I'm trying to break the line, but it's mason twine!

If I don't do something quick, the captain is going to get a nasty string burn across his belly, and my clunky home-made metal string winder is going to go clanking up the side of the ship, and get tangled in the radar antennae. Very bad things will happen soon.

I found a rusty scrap of metal in the dirt, and furiously sawed at my twine. The twine frayed, and finally popped, the end snaked through the water off into the distance.

It passed harmlessly through the super structure of the ship, and everything was coool. ahhh!

Then I noticed that instead of fluttering chaotically end over end like a leaf in the wind, my kite was still flying steadily, under the weight of the string. I sat, and watched as my kite flew higher and further, and became smaller and smaller. It took 20 minutes before it was out of sight.

It was nice out so I stayed where I was...

After a while I saw a speck in the sky.
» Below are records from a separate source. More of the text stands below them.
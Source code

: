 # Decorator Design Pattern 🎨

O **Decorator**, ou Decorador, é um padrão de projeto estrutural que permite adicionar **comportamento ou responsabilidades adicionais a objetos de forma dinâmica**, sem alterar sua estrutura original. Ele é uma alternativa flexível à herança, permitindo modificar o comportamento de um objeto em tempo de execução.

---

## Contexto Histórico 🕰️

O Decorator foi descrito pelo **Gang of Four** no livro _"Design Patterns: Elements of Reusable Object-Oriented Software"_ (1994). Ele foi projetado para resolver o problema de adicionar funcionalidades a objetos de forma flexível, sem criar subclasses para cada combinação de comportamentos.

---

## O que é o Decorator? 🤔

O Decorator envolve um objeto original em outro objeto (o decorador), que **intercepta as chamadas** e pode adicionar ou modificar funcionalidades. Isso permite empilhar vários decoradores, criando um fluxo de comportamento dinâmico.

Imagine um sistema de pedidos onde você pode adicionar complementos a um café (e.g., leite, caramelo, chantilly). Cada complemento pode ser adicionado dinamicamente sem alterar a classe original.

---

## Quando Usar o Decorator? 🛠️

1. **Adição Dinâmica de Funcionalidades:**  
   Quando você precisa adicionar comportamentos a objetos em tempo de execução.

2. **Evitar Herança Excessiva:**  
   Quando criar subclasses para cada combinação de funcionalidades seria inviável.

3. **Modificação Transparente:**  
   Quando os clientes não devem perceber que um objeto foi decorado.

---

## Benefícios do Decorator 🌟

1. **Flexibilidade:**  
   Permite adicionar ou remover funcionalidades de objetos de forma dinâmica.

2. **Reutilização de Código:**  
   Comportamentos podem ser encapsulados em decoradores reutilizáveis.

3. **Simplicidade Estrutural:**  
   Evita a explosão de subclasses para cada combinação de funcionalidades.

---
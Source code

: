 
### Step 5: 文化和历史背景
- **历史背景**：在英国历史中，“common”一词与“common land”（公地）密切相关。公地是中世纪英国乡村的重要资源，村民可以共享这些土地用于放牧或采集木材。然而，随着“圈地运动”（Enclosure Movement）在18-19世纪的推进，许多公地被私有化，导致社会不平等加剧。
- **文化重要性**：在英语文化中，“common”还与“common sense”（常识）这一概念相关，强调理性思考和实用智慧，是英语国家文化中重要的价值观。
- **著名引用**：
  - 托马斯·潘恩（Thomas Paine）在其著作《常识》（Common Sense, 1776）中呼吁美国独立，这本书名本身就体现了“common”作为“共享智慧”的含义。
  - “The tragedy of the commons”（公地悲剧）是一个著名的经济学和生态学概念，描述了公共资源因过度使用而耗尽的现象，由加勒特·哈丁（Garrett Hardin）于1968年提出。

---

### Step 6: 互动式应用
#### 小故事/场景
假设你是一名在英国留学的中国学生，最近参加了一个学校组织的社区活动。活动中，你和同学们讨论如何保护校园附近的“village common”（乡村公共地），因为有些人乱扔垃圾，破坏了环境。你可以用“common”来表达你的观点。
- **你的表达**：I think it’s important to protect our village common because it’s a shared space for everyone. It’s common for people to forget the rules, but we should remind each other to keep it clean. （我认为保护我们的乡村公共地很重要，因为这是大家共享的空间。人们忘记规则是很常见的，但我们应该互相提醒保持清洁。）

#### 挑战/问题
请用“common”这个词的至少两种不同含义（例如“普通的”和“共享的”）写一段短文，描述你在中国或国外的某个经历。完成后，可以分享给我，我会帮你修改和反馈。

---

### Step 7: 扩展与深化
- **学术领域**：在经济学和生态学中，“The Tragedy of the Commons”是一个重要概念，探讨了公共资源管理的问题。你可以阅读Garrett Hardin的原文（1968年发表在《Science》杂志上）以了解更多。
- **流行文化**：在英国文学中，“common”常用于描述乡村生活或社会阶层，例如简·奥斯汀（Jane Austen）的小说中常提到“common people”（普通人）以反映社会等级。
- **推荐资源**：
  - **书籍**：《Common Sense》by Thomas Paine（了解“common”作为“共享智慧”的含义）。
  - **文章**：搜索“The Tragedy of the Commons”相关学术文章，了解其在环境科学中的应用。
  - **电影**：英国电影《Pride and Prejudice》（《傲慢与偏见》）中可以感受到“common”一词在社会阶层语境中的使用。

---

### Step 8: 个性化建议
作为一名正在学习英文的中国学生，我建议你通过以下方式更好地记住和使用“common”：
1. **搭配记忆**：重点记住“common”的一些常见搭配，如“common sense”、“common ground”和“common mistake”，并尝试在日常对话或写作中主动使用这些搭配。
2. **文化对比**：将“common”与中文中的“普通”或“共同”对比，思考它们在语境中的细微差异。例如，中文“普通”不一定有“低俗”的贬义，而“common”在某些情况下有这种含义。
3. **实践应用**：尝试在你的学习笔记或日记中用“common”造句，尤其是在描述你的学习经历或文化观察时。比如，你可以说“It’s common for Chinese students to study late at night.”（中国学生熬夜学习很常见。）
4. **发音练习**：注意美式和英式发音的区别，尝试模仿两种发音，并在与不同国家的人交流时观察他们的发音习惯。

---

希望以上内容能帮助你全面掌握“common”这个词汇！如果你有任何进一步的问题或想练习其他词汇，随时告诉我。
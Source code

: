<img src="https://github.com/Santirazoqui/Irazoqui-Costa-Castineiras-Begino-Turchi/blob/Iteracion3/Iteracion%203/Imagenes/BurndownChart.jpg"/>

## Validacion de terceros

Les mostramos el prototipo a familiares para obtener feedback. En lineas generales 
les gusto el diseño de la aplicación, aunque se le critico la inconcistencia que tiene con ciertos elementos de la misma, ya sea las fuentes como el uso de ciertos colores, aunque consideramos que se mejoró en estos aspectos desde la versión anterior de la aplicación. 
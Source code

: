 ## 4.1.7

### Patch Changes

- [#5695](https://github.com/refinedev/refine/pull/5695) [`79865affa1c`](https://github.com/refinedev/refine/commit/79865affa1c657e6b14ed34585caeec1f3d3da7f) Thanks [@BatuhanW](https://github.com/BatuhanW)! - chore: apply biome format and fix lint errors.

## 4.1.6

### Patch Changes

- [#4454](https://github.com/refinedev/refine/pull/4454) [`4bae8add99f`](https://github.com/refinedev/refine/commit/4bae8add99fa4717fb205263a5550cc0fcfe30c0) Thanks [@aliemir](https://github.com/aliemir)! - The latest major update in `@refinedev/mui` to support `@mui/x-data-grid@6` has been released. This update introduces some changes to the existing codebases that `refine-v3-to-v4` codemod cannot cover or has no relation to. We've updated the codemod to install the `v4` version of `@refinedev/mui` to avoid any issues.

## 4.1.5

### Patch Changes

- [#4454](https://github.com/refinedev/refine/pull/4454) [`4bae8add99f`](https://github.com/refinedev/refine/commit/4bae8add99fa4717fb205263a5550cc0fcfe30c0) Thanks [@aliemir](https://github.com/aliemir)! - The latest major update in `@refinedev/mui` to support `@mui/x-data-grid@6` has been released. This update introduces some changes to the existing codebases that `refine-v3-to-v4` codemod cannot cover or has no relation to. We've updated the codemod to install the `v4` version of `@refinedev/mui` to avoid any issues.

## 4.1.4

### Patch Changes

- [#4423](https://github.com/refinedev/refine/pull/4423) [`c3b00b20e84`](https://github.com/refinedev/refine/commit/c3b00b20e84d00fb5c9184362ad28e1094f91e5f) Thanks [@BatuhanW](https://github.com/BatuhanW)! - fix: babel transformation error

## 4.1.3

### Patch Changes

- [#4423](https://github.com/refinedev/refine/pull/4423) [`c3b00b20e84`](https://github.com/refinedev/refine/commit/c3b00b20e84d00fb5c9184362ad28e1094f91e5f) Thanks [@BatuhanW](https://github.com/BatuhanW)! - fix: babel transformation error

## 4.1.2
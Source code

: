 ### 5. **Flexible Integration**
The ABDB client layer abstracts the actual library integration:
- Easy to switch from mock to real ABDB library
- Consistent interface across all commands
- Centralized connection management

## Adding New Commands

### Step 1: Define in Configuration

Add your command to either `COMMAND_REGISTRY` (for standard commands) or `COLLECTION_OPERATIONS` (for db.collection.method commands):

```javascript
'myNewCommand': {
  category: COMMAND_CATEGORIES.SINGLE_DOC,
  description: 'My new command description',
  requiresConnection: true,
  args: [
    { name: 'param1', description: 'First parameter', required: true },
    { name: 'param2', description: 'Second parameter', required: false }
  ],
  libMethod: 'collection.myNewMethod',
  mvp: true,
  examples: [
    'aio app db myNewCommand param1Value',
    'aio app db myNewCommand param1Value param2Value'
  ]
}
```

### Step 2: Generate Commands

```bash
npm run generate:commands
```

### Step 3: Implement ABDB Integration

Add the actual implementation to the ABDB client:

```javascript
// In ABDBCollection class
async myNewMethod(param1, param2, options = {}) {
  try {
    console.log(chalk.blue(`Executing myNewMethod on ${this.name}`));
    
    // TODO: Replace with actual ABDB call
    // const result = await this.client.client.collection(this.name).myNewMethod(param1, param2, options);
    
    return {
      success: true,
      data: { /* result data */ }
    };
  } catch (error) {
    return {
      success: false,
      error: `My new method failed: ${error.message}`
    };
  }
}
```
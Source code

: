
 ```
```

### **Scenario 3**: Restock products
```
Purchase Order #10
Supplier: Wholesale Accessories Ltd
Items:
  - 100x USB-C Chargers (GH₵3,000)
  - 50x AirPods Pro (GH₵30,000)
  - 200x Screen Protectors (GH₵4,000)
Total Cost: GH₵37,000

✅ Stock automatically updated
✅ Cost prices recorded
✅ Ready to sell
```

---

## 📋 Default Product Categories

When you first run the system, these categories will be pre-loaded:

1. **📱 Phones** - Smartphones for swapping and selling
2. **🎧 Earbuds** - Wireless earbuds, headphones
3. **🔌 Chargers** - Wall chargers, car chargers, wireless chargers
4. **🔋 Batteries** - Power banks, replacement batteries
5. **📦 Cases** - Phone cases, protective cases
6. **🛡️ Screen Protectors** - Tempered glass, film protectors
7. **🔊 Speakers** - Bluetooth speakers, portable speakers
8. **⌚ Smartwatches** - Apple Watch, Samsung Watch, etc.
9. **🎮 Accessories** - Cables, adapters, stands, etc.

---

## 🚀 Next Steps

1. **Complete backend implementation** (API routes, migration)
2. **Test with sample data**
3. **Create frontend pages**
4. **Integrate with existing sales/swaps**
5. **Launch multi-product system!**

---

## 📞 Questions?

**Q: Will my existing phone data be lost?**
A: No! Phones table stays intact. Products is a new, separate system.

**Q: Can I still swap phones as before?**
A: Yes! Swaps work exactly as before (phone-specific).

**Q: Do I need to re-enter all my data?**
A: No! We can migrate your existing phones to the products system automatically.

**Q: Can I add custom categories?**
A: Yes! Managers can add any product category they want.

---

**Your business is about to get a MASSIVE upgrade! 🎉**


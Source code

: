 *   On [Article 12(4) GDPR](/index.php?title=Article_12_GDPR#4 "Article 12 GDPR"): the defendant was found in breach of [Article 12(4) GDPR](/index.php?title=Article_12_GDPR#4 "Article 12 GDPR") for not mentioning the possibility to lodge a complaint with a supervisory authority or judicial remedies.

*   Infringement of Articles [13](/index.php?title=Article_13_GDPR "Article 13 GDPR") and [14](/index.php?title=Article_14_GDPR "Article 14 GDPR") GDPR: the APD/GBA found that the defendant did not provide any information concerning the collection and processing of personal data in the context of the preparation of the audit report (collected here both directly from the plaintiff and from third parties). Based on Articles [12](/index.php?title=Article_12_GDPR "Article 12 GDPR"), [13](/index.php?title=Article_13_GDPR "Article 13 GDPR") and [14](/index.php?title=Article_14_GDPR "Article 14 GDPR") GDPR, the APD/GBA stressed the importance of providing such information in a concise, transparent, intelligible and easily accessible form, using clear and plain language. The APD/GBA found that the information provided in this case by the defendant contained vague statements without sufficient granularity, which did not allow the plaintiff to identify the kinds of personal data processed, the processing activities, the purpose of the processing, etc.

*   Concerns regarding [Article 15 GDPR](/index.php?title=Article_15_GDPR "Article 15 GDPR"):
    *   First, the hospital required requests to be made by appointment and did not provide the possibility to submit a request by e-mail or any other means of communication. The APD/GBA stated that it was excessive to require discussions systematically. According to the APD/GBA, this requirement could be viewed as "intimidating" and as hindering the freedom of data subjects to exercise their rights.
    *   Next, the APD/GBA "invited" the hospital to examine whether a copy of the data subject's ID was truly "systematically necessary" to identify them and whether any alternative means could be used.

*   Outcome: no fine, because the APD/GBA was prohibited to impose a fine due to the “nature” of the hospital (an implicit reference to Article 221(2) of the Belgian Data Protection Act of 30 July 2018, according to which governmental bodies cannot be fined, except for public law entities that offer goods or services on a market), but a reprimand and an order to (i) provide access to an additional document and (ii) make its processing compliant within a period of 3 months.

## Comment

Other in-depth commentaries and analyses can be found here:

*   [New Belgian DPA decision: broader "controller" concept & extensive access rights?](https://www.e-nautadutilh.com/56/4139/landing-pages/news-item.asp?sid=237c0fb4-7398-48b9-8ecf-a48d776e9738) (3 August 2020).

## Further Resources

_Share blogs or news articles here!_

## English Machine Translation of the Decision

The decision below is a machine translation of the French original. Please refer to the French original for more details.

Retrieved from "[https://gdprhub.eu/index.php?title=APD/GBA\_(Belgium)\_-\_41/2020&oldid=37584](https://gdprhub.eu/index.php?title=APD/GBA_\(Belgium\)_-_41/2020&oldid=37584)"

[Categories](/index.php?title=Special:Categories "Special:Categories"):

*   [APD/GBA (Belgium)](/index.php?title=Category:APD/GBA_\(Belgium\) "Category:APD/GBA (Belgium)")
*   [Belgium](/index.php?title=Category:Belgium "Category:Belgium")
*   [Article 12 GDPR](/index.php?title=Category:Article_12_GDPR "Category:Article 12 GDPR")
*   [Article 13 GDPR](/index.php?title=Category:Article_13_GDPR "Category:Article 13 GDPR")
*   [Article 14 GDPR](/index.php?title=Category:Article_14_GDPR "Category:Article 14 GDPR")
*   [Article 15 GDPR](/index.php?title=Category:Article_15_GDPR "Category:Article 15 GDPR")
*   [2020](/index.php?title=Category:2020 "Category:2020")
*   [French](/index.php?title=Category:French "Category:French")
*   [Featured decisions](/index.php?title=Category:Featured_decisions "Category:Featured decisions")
It got bigger... It was my kite, coming back again, mysteriously coming closer and closer, getting bigger and bigger.

A tugboat towed my kite up the industrial canal, I was jogging along the bank, 20 feet away from it when they finally realized they were pulling a kite, and hauled it in.

"Can I have my kite back?"
The deck hand was trying to figure out how to throw me my kite, but it never happened.
It's hard to throw a kite.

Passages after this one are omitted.